--- MATERIAL SUPPLIED Enclosed Below ---

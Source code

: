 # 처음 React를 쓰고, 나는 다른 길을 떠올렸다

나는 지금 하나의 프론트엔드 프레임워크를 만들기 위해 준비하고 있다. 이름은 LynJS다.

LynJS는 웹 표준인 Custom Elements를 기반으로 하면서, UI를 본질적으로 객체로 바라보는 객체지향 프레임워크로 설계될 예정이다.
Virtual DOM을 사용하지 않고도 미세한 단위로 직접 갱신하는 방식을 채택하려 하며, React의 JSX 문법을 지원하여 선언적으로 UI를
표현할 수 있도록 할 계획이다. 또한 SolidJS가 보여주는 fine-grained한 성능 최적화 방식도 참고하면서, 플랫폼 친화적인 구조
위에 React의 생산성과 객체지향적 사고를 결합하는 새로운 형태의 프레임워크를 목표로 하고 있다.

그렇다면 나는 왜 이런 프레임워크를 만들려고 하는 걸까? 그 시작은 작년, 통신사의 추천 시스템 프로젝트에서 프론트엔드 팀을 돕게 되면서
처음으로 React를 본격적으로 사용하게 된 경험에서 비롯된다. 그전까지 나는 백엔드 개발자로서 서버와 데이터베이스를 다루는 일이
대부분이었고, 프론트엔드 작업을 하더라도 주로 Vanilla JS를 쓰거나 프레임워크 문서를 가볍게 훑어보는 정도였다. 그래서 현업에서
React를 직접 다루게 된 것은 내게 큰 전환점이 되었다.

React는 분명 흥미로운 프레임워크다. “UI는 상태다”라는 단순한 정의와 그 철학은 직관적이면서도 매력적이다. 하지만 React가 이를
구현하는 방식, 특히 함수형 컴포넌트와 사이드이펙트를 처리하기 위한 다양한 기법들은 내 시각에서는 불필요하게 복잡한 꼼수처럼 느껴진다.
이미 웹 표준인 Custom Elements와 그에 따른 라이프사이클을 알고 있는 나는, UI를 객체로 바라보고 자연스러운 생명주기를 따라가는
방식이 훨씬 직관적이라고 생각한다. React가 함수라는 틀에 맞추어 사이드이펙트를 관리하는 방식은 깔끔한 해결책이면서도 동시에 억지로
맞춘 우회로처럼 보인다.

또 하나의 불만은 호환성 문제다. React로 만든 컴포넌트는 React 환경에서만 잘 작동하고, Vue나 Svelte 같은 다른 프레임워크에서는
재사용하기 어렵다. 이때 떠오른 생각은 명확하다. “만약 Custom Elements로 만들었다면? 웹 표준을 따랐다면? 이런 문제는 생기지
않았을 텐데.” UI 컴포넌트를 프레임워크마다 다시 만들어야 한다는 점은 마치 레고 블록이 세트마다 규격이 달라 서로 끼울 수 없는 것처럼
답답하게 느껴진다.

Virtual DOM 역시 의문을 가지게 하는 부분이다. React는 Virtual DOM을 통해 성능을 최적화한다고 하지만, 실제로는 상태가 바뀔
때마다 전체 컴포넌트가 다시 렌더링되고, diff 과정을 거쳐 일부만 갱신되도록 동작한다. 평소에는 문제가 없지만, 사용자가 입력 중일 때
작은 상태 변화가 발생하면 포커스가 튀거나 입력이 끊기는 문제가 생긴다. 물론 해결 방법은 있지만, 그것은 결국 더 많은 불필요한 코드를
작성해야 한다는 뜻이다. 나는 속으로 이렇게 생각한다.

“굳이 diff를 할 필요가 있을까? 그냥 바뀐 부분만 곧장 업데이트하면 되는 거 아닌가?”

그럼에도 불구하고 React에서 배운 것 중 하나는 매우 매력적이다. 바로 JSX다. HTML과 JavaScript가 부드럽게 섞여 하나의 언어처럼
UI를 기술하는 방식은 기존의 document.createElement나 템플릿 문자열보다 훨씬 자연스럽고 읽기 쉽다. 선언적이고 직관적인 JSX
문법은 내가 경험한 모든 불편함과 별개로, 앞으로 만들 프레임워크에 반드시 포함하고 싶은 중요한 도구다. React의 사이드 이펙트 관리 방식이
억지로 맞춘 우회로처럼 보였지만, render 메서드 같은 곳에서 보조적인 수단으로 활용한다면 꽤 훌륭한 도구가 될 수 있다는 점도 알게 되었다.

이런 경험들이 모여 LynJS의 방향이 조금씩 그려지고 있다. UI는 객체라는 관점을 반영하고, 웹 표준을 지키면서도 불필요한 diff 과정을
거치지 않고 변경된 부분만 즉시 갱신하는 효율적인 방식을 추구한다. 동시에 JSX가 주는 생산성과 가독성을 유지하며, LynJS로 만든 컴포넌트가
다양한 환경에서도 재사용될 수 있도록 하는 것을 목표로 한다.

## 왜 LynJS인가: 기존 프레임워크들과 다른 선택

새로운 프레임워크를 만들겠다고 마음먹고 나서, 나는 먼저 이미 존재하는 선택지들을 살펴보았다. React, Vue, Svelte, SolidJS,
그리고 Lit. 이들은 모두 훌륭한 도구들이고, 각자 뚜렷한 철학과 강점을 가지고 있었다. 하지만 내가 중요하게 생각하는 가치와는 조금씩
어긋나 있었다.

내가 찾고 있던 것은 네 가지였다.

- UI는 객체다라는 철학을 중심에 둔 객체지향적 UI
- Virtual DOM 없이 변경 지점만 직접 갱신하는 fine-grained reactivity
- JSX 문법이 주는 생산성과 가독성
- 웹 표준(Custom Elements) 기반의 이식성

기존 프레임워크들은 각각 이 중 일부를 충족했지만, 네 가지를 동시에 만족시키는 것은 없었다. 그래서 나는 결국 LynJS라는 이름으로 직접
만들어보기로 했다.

--- End of Enclosed MATERIAL SUPPLIED ---

* TASK PROMPT: Within the entries above, work out the number of lines that include the string "프레임워크를" and give only that.

* RESULT OF THE EXERCISE: 4